Je suis travailleuse indépendante. Je gère plusieurs grands projets et je travaille principalement à la maison, dans mon bureau adoré, très calme et parfaitement organisé. Mon revenu nous permet de ne pas compter chaque centime entre deux salaires. Il y a trois ans, nous avons acheté un bel et spacieux appartement de trois pièces. Nous avons payé le crédit ensemble, nous l’avons rénové ensemble. L’appartement était ma forteresse, mon lieu de force et de paix absolue, dont j’avais physiquement besoin pour travailler.
Ma thérapeute disait toujours : « Ma chère, vous êtes une femme incroyablement empathique. Vous savez compatir, pardonner et, jusqu’à la toute fin, vous essayez de résoudre les conflits par la diplomatie. »

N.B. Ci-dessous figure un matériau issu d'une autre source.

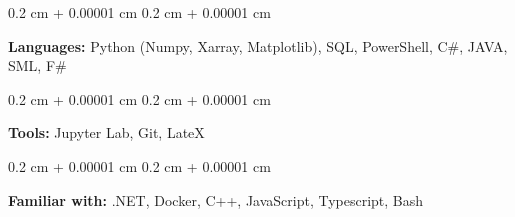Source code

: \documentclass[10pt, a4paper]{article}
\newenvironment{onecolentry}{
    \begin{adjustwidth}{
        0.2 cm + 0.00001 cm
    }{
        0.2 cm + 0.00001 cm
    }
}{
    \end{adjustwidth}
} %
\begin{document}
        
        \begin{onecolentry}
            \textbf{Languages:} Python (Numpy, Xarray, Matplotlib), SQL, PowerShell, C\#, JAVA, SML, F\#
        \end{onecolentry}

        \vspace{0.4 cm}

        \begin{onecolentry}
            \textbf{Tools:} Jupyter Lab, Git, LateX
        \end{onecolentry}

        \vspace{0.4 cm}

        \begin{onecolentry}
            \textbf{Familiar with:} .NET, Docker, C++, JavaScript, Typescript, Bash
        \end{onecolentry}


    
\end{document}
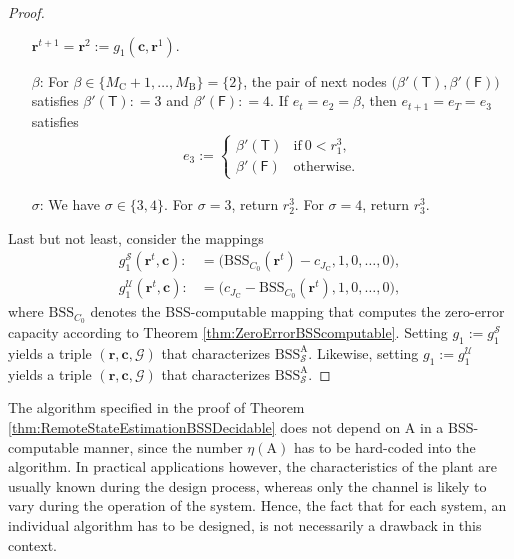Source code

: \documentclass[conference]{IEEEtran}
\def\G{{\mathcal G}}
\def\S{{\mathcal S}}
\def\U{{\mathcal U}}
\def\mA{\bm{\mathrm{A}}}
\newcommand{\BSS}{\mathrm{BSS}}
\begin{document}
\begin{proof}
\begin{enumerate}
											\(\bm{r}^{t+1} = \bm{r}^{2} := g_1(\bm{c},\bm{r}^1).
											\)
										\item[\(\beta\)\hspace{1pt}:] 
											For \(\beta \in \{M_\mathrm{C} + 1,\ldots, M_\mathrm{B}\} = \{2\}\), the pair of next nodes \(\big(\beta'(\mathsf{T}),
											\beta'(\mathsf{F})\big)\) satisfies
											\(\beta'(\mathsf{T}) :    =  3\) and \(\beta'(\mathsf{F}) :    =  4\).
											If \(e_t = e_2 = \beta\), then \(e_{t+1} = e_T = e_3\) satisfies
											\begin{align*}   e_{3} := 	\begin{cases}   \beta'(\mathsf{T}) &\text{if}~ 0 < r_1^3,\\
																						\beta'(\mathsf{F}) &\text{otherwise}.
																		\end{cases}
											\end{align*}
										\item[\(\sigma\)\hspace{1pt}:] We have \(\sigma \in \{3,4\}\). For \(\sigma = 3\), return \(r_2^3\). For \(\sigma = 4\), return \(r_3^3\).
					\end{enumerate}
					Last but not least, consider the mappings
					\begin{align*}	g_1^\S(\bm{r}^t,\bm{c}) :&= \big(\BSS_{C_0}(\bm{r}^t) - c_{J_\mathrm{C}}, 1, 0, \ldots, 0\big), \\
									g_1^\U(\bm{r}^t,\bm{c}) :&= \big(c_{J_\mathrm{C}} - \BSS_{C_0}(\bm{r}^t), 1, 0, \ldots, 0\big), 
					\end{align*}
					where \(\BSS_{C_0}\) denotes the BSS-computable mapping that computes the zero-error capacity according to Theorem \ref{thm:ZeroErrorBSScomputable}. 
					Setting \(g_1 := g_1^\S\) yields a triple \((\bm{r}, \bm{c}, \G)\)
					that characterizes \(\BSS_{\S}^{\mA}\). Likewise, setting \(g_1 := g_1^\U\) yields a triple \((\bm{r}, \bm{c}, \G)\)
					that characterizes \(\BSS_{\S}^{\mA}\).
	\end{proof}
	
	The algorithm specified in the proof of Theorem \ref{thm:RemoteStateEstimationBSSDecidable} does not depend on \(\mA\) in a BSS-computable manner,
	since the number \(\eta(\mA)\) has to be hard-coded into the algorithm. In practical applications however, the characteristics of the plant
	are usually known during the design process, whereas only the channel is likely to vary during the operation
	of the system. Hence, the fact that for each system, an individual algorithm has to be designed, is not necessarily a drawback in this context.
	
\end{document}

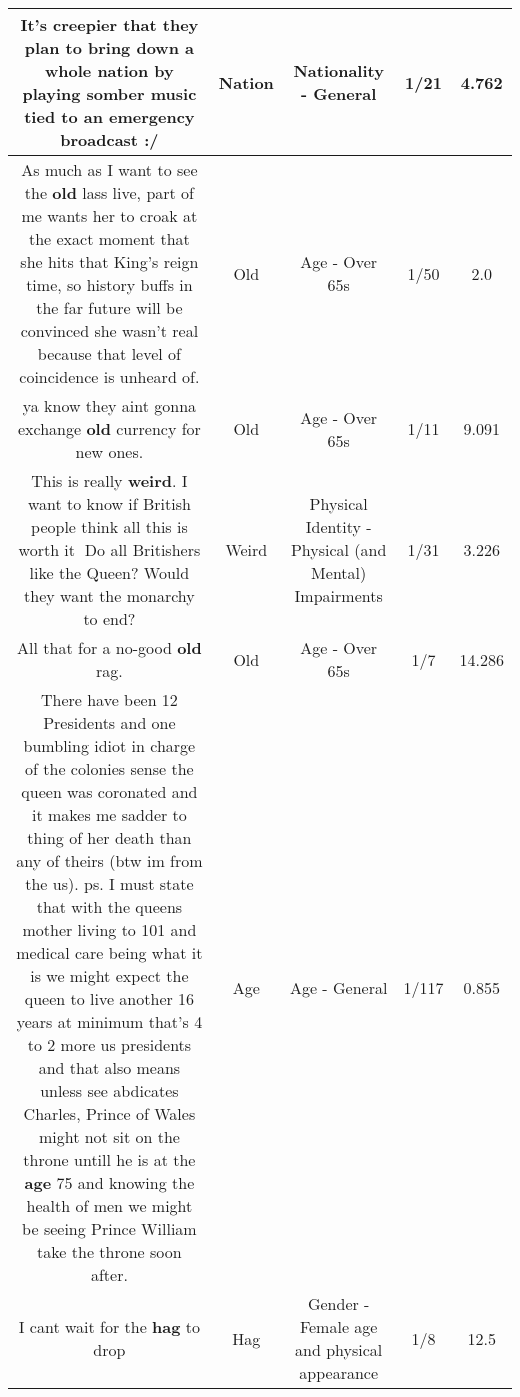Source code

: \documentclass[11pt]{article}
\newlength\mylength
\begin{document}
\begin{center}
\begin{longtable}{|C{.65\mylength}|C{.30\mylength}|C{.12\mylength}|C{.12\mylength}|C{.12\mylength}|}
  \small It's creepier that they plan to bring down a whole \textbf{nation} by playing somber music tied to an emergency broadcast :/\normalsize   & Nation & Nationality - General & 1/21 & 4.762 \\  \hline
  \small As much as I want to see the \textbf{old} lass live, part of me wants her to croak at the exact moment that she hits that King's reign time, so history buffs in the far future will be convinced she wasn't real because that level of coincidence is unheard of.\normalsize   & Old & Age - Over 65s & 1/50 & 2.0 \\  \hline
  \small ya know they aint gonna exchange \textbf{old} currency for new ones.\normalsize   & Old & Age - Over 65s & 1/11 & 9.091 \\  \hline
  \small This is really \textbf{weird}. I want to know if British people think all this is worth it 🤔Do all Britishers like the Queen? Would they want the monarchy to end?\normalsize   & Weird & Physical Identity - Physical (and Mental) Impairments & 1/31 & 3.226 \\  \hline
  \small All that for a no-good \textbf{old} rag.\normalsize   & Old & Age - Over 65s & 1/7 & 14.286 \\  \hline
  \small There have been 12 Presidents and one bumbling idiot  in charge of the colonies sense the queen was coronated  and it makes me sadder to thing of her death than any of theirs (btw im from the us). ps. I must state that with the queens mother living to 101 and medical care being what it is we might expect the queen to live another 16 years at minimum that's 4 to 2 more us presidents and that also means unless see abdicates Charles, Prince of Wales might not sit on the throne untill he is at the \textbf{age} 75 and knowing the health of men  we might be seeing Prince William take the throne soon after.\normalsize   & Age & Age - General & 1/117 & 0.855 \\  \hline
  \small I cant wait for the \textbf{hag} to drop\normalsize   & Hag & Gender - Female age and physical appearance & 1/8 & 12.5 \\  \hline

\end{longtable}
\end{center}
\end{document}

Et j’ai vraiment toujours essayé d’être une épouse compréhensive.
Mais mon empathie a un effet secondaire caché. Quand quelqu’un envahit mon territoire personnel, mon espace personnel, avec la grâce d’un bulldozer ivre, cette empathie se cristallise instantanément, en une seconde, en un sarcasme glacé, chirurgical, impitoyable.
Et c’est précisément contre cette glace que la sainte simplicité de mon mari de quarante-deux ans s’est brisée en morceaux.
Le tonnerre qui annonçait une grande, épique apocalypse d’appartement collectif a éclaté un mercredi soir absolument ordinaire et sans importance.
Vitaly est rentré du travail, s’est lavé, a enfilé ses vêtements d’intérieur et s’est assis à table. J’avais préparé un excellent bœuf Stroganoff avec une purée de pommes de terre tendre. Mon mari dînait avec grand appétit, plissant les yeux de satisfaction, puis, après s’être essuyé les lèvres avec une serviette, il s’est adossé à sa chaise et, avec le visage d’un grand patricien romain, a prononcé une phrase qui faillit arrêter mon cœur.
« Lyousianka, je suis passé chez Maman l’autre jour », commença-t-il d’une voix veloutée et apaisante, le ton généralement utilisé pour annoncer une hausse prochaine des impôts. « Tu vois, elle est terriblement seule. Elle est à la retraite, elle reste chez elle, dépérissant entre quatre murs. Certains de ses amis sont à la campagne, d’autres occupés avec leurs petits-enfants. Elle s’ennuie tout simplement. La femme se fane de solitude ! »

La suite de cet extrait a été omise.